The liturgy of the BCP is designed to be an instrument under God for thorough conversion and mature discipleship through what has been described as the steady triple beat of sin, grace, faith, engendering the deep earnestness of the sinful soul before a holy God. Everything that comprehensive ministry requires is found in the BCP from evangelism to the continual edification of the people of God. Mission, in every aspect, is written throughout its pages, and it affords pastoral care for every season in human life from birth to burial. It equips the soul for every major event in human experience, it serves as a springboard for every encounter in ministry, and its beautifully composed collects furnish the mind with matter for sincere prayer.
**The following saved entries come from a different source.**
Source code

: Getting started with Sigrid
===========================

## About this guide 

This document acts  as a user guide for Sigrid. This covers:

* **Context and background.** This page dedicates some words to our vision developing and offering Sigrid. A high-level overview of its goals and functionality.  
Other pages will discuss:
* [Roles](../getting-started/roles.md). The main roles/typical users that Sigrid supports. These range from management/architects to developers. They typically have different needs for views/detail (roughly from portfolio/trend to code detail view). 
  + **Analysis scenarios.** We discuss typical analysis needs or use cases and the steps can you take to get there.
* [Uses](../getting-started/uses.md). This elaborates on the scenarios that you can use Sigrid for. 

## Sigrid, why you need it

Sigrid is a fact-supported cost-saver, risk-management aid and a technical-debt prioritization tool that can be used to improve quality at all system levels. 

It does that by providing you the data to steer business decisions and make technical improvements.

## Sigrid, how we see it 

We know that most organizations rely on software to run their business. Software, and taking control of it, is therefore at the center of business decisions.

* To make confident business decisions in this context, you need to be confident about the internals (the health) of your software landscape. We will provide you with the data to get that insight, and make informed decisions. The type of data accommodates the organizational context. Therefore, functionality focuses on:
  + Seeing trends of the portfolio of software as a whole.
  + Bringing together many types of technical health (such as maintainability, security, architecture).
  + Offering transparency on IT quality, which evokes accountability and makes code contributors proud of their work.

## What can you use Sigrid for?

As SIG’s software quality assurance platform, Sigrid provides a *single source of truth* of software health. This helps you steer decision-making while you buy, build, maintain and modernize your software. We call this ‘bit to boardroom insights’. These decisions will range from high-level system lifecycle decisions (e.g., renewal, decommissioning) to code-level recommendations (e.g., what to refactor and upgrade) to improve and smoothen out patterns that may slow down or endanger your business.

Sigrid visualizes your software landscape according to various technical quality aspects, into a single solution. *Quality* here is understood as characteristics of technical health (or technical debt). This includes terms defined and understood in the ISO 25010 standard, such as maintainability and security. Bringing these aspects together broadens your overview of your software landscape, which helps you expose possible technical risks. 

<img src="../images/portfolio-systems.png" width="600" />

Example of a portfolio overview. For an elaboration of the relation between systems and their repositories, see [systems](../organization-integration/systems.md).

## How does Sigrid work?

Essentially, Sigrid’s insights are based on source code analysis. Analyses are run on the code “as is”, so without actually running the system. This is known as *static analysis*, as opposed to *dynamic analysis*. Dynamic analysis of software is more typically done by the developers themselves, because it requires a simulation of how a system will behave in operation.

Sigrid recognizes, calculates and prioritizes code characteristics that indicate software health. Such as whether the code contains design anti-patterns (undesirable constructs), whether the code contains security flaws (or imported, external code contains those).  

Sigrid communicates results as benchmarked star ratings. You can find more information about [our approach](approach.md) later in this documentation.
The Anglican Way expressed in liturgy, ordinal, and Articles of religion, was composed to bring lost sheep home to God by way of his truth and to ensure, “that we may so pass through things temporal, that we finally lose not the things eternal”.
Anglicanism seeks to embody a true Catholicism derived from the word of God and aided by the sound reflections of the sages of God given to the church for its spiritual benefit. We must recapture our past in order to press on with integrity and effectiveness. In our rich heritage, in danger of being forsaken, we possess the divine message and the mentoring of great and godly saints. Now we must exercise the courage and candour to heed them in an hour of enormous crisis and need.
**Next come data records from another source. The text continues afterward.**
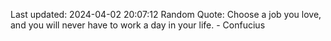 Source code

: Last updated: 2024-04-02 20:07:12
Random Quote: Choose a job you love, and you will never have to work a day in your life. - Confucius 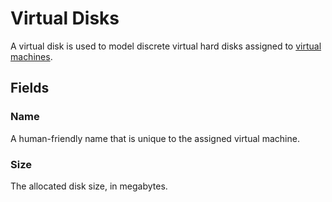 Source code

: # Virtual Disks

A virtual disk is used to model discrete virtual hard disks assigned to [virtual machines](./virtualmachine.md).

## Fields

### Name

A human-friendly name that is unique to the assigned virtual machine.

### Size

The allocated disk size, in megabytes.
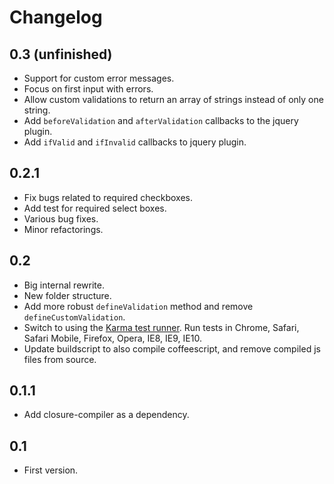 # Changelog

## 0.3 (unfinished)
- Support for custom error messages.
- Focus on first input with errors.
- Allow custom validations to return an array of strings instead of only one string.
- Add `beforeValidation` and `afterValidation` callbacks to the jquery plugin.
- Add `ifValid` and `ifInvalid` callbacks to jquery plugin.

## 0.2.1
- Fix bugs related to required checkboxes.
- Add test for required select boxes.
- Various bug fixes.
- Minor refactorings.

## 0.2
- Big internal rewrite.
- New folder structure.
- Add more robust `defineValidation` method and remove `defineCustomValidation`.
- Switch to using the [Karma test runner](http://karma-runner.github.io/). Run tests in Chrome, Safari, Safari Mobile, Firefox, Opera, IE8, IE9, IE10.
- Update buildscript to also compile coffeescript, and remove compiled js files from source.

## 0.1.1
- Add closure-compiler as a dependency.

## 0.1
- First version.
*The likes of Augustine, Prosper, Fulgentius, Gregory, Isadore, Gottschalk, especially admired by Archbishop Ussher, Ratramnus who persuaded our Reformers away from the Roman doctrine of the Mass, Anselm, Bernard, a favourite of Luther and Calvin, Peter Lombard, Bradwardine, 14th century Archbishop of Canterbury, Gregory of Rimini, Wycliffe, Huss, and many others. Evangelical doctrines are not a novelty.